[Record set]
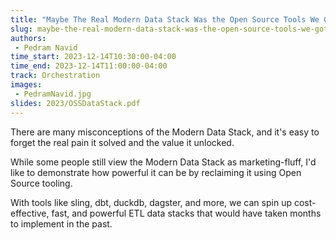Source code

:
 ```yaml
---
title: "Maybe The Real Modern Data Stack Was the Open Source Tools We Got Along The Way"
slug: maybe-the-real-modern-data-stack-was-the-open-source-tools-we-got-along-the-way
authors:
 - Pedram Navid
time_start: 2023-12-14T10:30:00-04:00
time_end: 2023-12-14T11:00:00-04:00
track: Orchestration
images:
 - PedramNavid.jpg
slides: 2023/OSSDataStack.pdf
---
```


There are many misconceptions of the Modern Data Stack, and it's easy to forget the real pain it solved and the value it unlocked. 
  
While some people still view the Modern Data Stack as marketing-fluff, I'd like to demonstrate how powerful it can be by reclaiming it using Open Source tooling.  
 
With tools like sling, dbt, duckdb, dagster, and more, we can spin up cost-effective, fast, and powerful ETL data stacks that would have taken months to implement in the past.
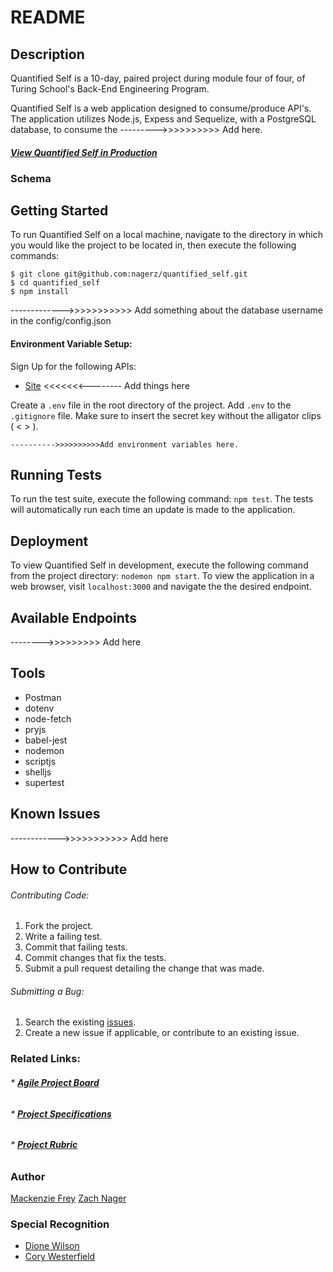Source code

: # README

## Description
Quantified Self is a 10-day, paired project during module four of four, of Turing School's Back-End Engineering Program.

Quantified Self is a web application designed to consume/produce API's. The application utilizes Node.js, Expess and Sequelize, with a PostgreSQL database, to consume the  --------->>>>>>>>>> Add here.

#### [**_View Quantified Self in Production_**](https://self-quantified.herokuapp.com/) </br>

### Schema
<!-- ![Alt text](./public/images/schema.png?raw=true "Database Schema") -->

## Getting Started

To run Quantified Self on a local machine, navigate to the directory in which you would like the project to be located in, then execute the following commands:

```
$ git clone git@github.com:nagerz/quantified_self.git
$ cd quantified_self
$ npm install
```
------------->>>>>>>>>>> Add something about the database username in the config/config.json

#### Environment Variable Setup:

 Sign Up for the following APIs:
* [Site](link) <<<<<<<-------- Add things here

Create a `.env` file in the root directory of the project. Add `.env` to the `.gitignore` file. Make sure to insert the secret key without the alligator clips ( < > ).
```
---------->>>>>>>>>>Add environment variables here.
```

## Running Tests

To run the test suite, execute the following command: `npm test`. The tests will automatically run each time an update is made to the application.

## Deployment

To view Quantified Self in development, execute the following command from the project directory: `nodemon npm start`. To view the application in a web browser, visit `localhost:3000` and navigate the the desired endpoint.


## Available Endpoints
-------->>>>>>>>> Add here

## Tools
* Postman
* dotenv
* node-fetch
* pryjs
* babel-jest
* nodemon
* scriptjs
* shelljs
* supertest

## Known Issues
------------>>>>>>>>>>> Add here

## How to Contribute

###### Contributing Code:
1. Fork the project.
2. Write a failing test.
3. Commit that failing tests.
4. Commit changes that fix the tests.
4. Submit a pull request detailing the change that was made.

###### Submitting a Bug:
1. Search the existing [issues](https://github.com/nagerz/quantified_self/issues).
2. Create a new issue if applicable, or contribute to an existing issue.

### Related Links:
###### * [**_Agile Project Board_**](https://github.com/nagerz/quantified_self/projects/1)
###### * [**_Project Specifications_**](http://backend.turing.io/module4/projects/quantified_self/qs_server_side)
###### * [**_Project Rubric_**](http://backend.turing.io/module4/projects/quantified_self/rubric)

### Author
[Mackenzie Frey](https://github.com/Mackenzie-Frey)
[Zach Nager](https://github.com/nagerz)

### Special Recognition
* [Dione Wilson](https://github.com/dionew1)
* [Cory Westerfield](https://github.com/corywest)
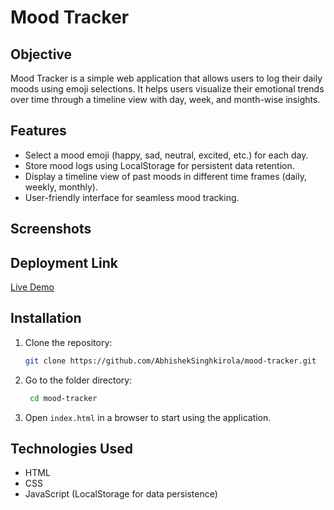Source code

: # Mood Tracker

## Objective

Mood Tracker is a simple web application that allows users to log their daily moods using emoji selections. It helps users visualize their emotional trends over time through a timeline view with day, week, and month-wise insights.

## Features

- Select a mood emoji (happy, sad, neutral, excited, etc.) for each day.
- Store mood logs using LocalStorage for persistent data retention.
- Display a timeline view of past moods in different time frames (daily, weekly, monthly).
- User-friendly interface for seamless mood tracking.

## Screenshots

## Deployment Link

[Live Demo](https://yourdeploymentlink.com)

## Installation

1. Clone the repository:
   ```bash
   git clone https://github.com/AbhishekSinghkirola/mood-tracker.git
   ```
2. Go to the folder directory:
   ```bash
    cd mood-tracker
   ```
3. Open `index.html` in a browser to start using the application.

## Technologies Used

- HTML
- CSS
- JavaScript (LocalStorage for data persistence)
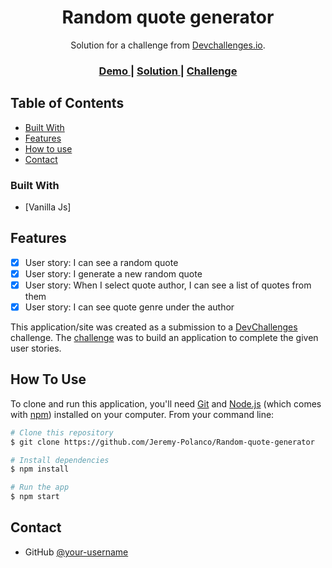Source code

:<h1 align="center">Random quote generator</h1>

<div align="center">
   Solution for a challenge from  <a href="http://devchallenges.io" target="_blank">Devchallenges.io</a>.
</div>

<div align="center">
  <h3>
    <a href="https://jeremy-polanco.github.io/Random-quote-generator/">
      Demo
    </a>
    <span> | </span>
    <a href="https://devchallenges.io/solutions/J64S8ai3H8BcEGK2Znf0">
      Solution
    </a>
    <span> | </span>
    <a href="https://devchallenges.io/challenges/8Y3J4ucAMQpSnYTwwWW8">
      Challenge
    </a>
  </h3>
</div>

<!-- TABLE OF CONTENTS -->

## Table of Contents

  - [Built With](#built-with)
- [Features](#features)
- [How to use](#how-to-use)
- [Contact](#contact)


### Built With


- [Vanilla Js]

## Features

- [x]  User story: I can see a random quote
- [x]  User story: I generate a new random quote
- [x]  User story: When I select quote author, I can see a list of quotes from them
- [x]  User story: I can see quote genre under the author

This application/site was created as a submission to a [DevChallenges](https://devchallenges.io/challenges) challenge. The [challenge](https://devchallenges.io/challenges/8Y3J4ucAMQpSnYTwwWW8) was to build an application to complete the given user stories.


## How To Use


To clone and run this application, you'll need [Git](https://git-scm.com) and [Node.js](https://nodejs.org/en/download/) (which comes with [npm](http://npmjs.com)) installed on your computer. From your command line:

```bash
# Clone this repository
$ git clone https://github.com/Jeremy-Polanco/Random-quote-generator

# Install dependencies
$ npm install

# Run the app
$ npm start
```

## Contact

- GitHub [@your-username](https://github.com/Jeremy-Polanco)
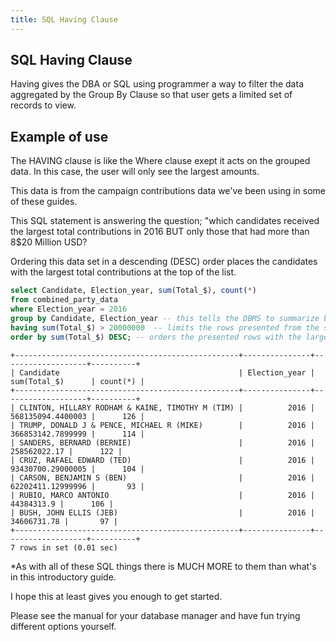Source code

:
 ```yaml
---
title: SQL Having Clause
---
```


## SQL Having Clause
Having gives the DBA or SQL using programmer a way to filter the data aggregated by the Group By Clause so that user gets a limited set of records to view. 

## Example of use
The HAVING clause is like the Where clause exept it acts on the grouped data. In this case, the user will only see the largest amounts.

This data is from the campaign contributions data we've been using in some of these guides.

This SQL statement is answering the question; "which candidates received the largest total contributions in 2016 BUT only those that had more than 8$20 Million USD? 

Ordering this data set in a descending (DESC) order places the candidates with the largest total contributions at the top of the list.

```sql
select Candidate, Election_year, sum(Total_$), count(*)
from combined_party_data
where Election_year = 2016
group by Candidate, Election_year -- this tells the DBMS to summarize by these two columns
having sum(Total_$) > 20000000  -- limits the rows presented from the summary of money ($20 Million USD)
order by sum(Total_$) DESC; -- orders the presented rows with the largest ones first.
```

```text
+--------------------------------------------------+---------------+-------------------+----------+
| Candidate                                        | Election_year | sum(Total_$)      | count(*) |
+--------------------------------------------------+---------------+-------------------+----------+
| CLINTON, HILLARY RODHAM & KAINE, TIMOTHY M (TIM) |          2016 | 568135094.4400003 |      126 |
| TRUMP, DONALD J & PENCE, MICHAEL R (MIKE)        |          2016 | 366853142.7899999 |      114 |
| SANDERS, BERNARD (BERNIE)                        |          2016 |      258562022.17 |      122 |
| CRUZ, RAFAEL EDWARD (TED)                        |          2016 | 93430700.29000005 |      104 |
| CARSON, BENJAMIN S (BEN)                         |          2016 | 62202411.12999996 |       93 |
| RUBIO, MARCO ANTONIO                             |          2016 |        44384313.9 |      106 |
| BUSH, JOHN ELLIS (JEB)                           |          2016 |       34606731.78 |       97 |
+--------------------------------------------------+---------------+-------------------+----------+
7 rows in set (0.01 sec)
```


*As with all of these SQL things there is MUCH MORE to them than what's in this introductory guide.  

I hope this at least gives you enough to get started.  

Please see the manual for your database manager and have fun trying different options yourself.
[/Record set]
In the entries above, find each line containing the string "powerful" and copy it.

While some people still view the Modern Data Stack as marketing-fluff, I'd like to demonstrate how powerful it can be by reclaiming it using Open Source tooling.  
With tools like sling, dbt, duckdb, dagster, and more, we can spin up cost-effective, fast, and powerful ETL data stacks that would have taken months to implement in the past.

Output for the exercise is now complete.